═════ Available data ═════
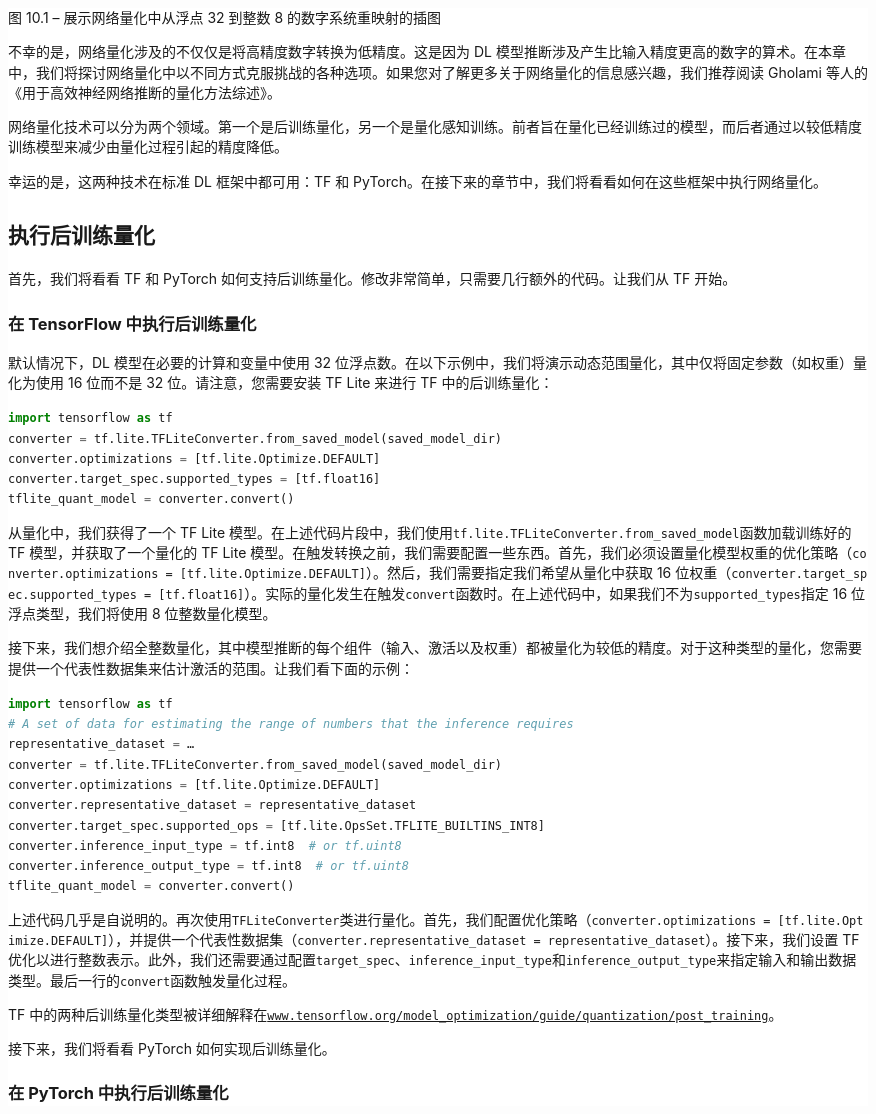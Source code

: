 图 10.1 – 展示网络量化中从浮点 32 到整数 8 的数字系统重映射的插图

不幸的是，网络量化涉及的不仅仅是将高精度数字转换为低精度。这是因为 DL 模型推断涉及产生比输入精度更高的数字的算术。在本章中，我们将探讨网络量化中以不同方式克服挑战的各种选项。如果您对了解更多关于网络量化的信息感兴趣，我们推荐阅读 Gholami 等人的《用于高效神经网络推断的量化方法综述》。

网络量化技术可以分为两个领域。第一个是后训练量化，另一个是量化感知训练。前者旨在量化已经训练过的模型，而后者通过以较低精度训练模型来减少由量化过程引起的精度降低。

幸运的是，这两种技术在标准 DL 框架中都可用：TF 和 PyTorch。在接下来的章节中，我们将看看如何在这些框架中执行网络量化。

## 执行后训练量化

首先，我们将看看 TF 和 PyTorch 如何支持后训练量化。修改非常简单，只需要几行额外的代码。让我们从 TF 开始。

### 在 TensorFlow 中执行后训练量化

默认情况下，DL 模型在必要的计算和变量中使用 32 位浮点数。在以下示例中，我们将演示动态范围量化，其中仅将固定参数（如权重）量化为使用 16 位而不是 32 位。请注意，您需要安装 TF Lite 来进行 TF 中的后训练量化：

```py
import tensorflow as tf
converter = tf.lite.TFLiteConverter.from_saved_model(saved_model_dir)
converter.optimizations = [tf.lite.Optimize.DEFAULT]
converter.target_spec.supported_types = [tf.float16]
tflite_quant_model = converter.convert()
```

从量化中，我们获得了一个 TF Lite 模型。在上述代码片段中，我们使用`tf.lite.TFLiteConverter.from_saved_model`函数加载训练好的 TF 模型，并获取了一个量化的 TF Lite 模型。在触发转换之前，我们需要配置一些东西。首先，我们必须设置量化模型权重的优化策略（`converter.optimizations = [tf.lite.Optimize.DEFAULT]`）。然后，我们需要指定我们希望从量化中获取 16 位权重（`converter.target_spec.supported_types = [tf.float16]`）。实际的量化发生在触发`convert`函数时。在上述代码中，如果我们不为`supported_types`指定 16 位浮点类型，我们将使用 8 位整数量化模型。

接下来，我们想介绍全整数量化，其中模型推断的每个组件（输入、激活以及权重）都被量化为较低的精度。对于这种类型的量化，您需要提供一个代表性数据集来估计激活的范围。让我们看下面的示例：

```py
import tensorflow as tf
# A set of data for estimating the range of numbers that the inference requires
representative_dataset = …
converter = tf.lite.TFLiteConverter.from_saved_model(saved_model_dir)
converter.optimizations = [tf.lite.Optimize.DEFAULT]
converter.representative_dataset = representative_dataset
converter.target_spec.supported_ops = [tf.lite.OpsSet.TFLITE_BUILTINS_INT8]
converter.inference_input_type = tf.int8  # or tf.uint8
converter.inference_output_type = tf.int8  # or tf.uint8
tflite_quant_model = converter.convert()
```

上述代码几乎是自说明的。再次使用`TFLiteConverter`类进行量化。首先，我们配置优化策略（`converter.optimizations = [tf.lite.Optimize.DEFAULT]`），并提供一个代表性数据集（`converter.representative_dataset = representative_dataset`）。接下来，我们设置 TF 优化以进行整数表示。此外，我们还需要通过配置`target_spec`、`inference_input_type`和`inference_output_type`来指定输入和输出数据类型。最后一行的`convert`函数触发量化过程。

TF 中的两种后训练量化类型被详细解释在[`www.tensorflow.org/model_optimization/guide/quantization/post_training`](https://www.tensorflow.org/model_optimization/guide/quantization/post_training)。

接下来，我们将看看 PyTorch 如何实现后训练量化。

### 在 PyTorch 中执行后训练量化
═════
__Your objective__. Exactly restate the lines from the beginning of the data through the line with "网络量化技术可以分为两个领域", and no others, keeping pictures out.

__Output below__.
Source code

: 图 10.1 – 展示网络量化中从浮点 32 到整数 8 的数字系统重映射的插图

不幸的是，网络量化涉及的不仅仅是将高精度数字转换为低精度。这是因为 DL 模型推断涉及产生比输入精度更高的数字的算术。在本章中，我们将探讨网络量化中以不同方式克服挑战的各种选项。如果您对了解更多关于网络量化的信息感兴趣，我们推荐阅读 Gholami 等人的《用于高效神经网络推断的量化方法综述》。

网络量化技术可以分为两个领域。第一个是后训练量化，另一个是量化感知训练。前者旨在量化已经训练过的模型，而后者通过以较低精度训练模型来减少由量化过程引起的精度降低。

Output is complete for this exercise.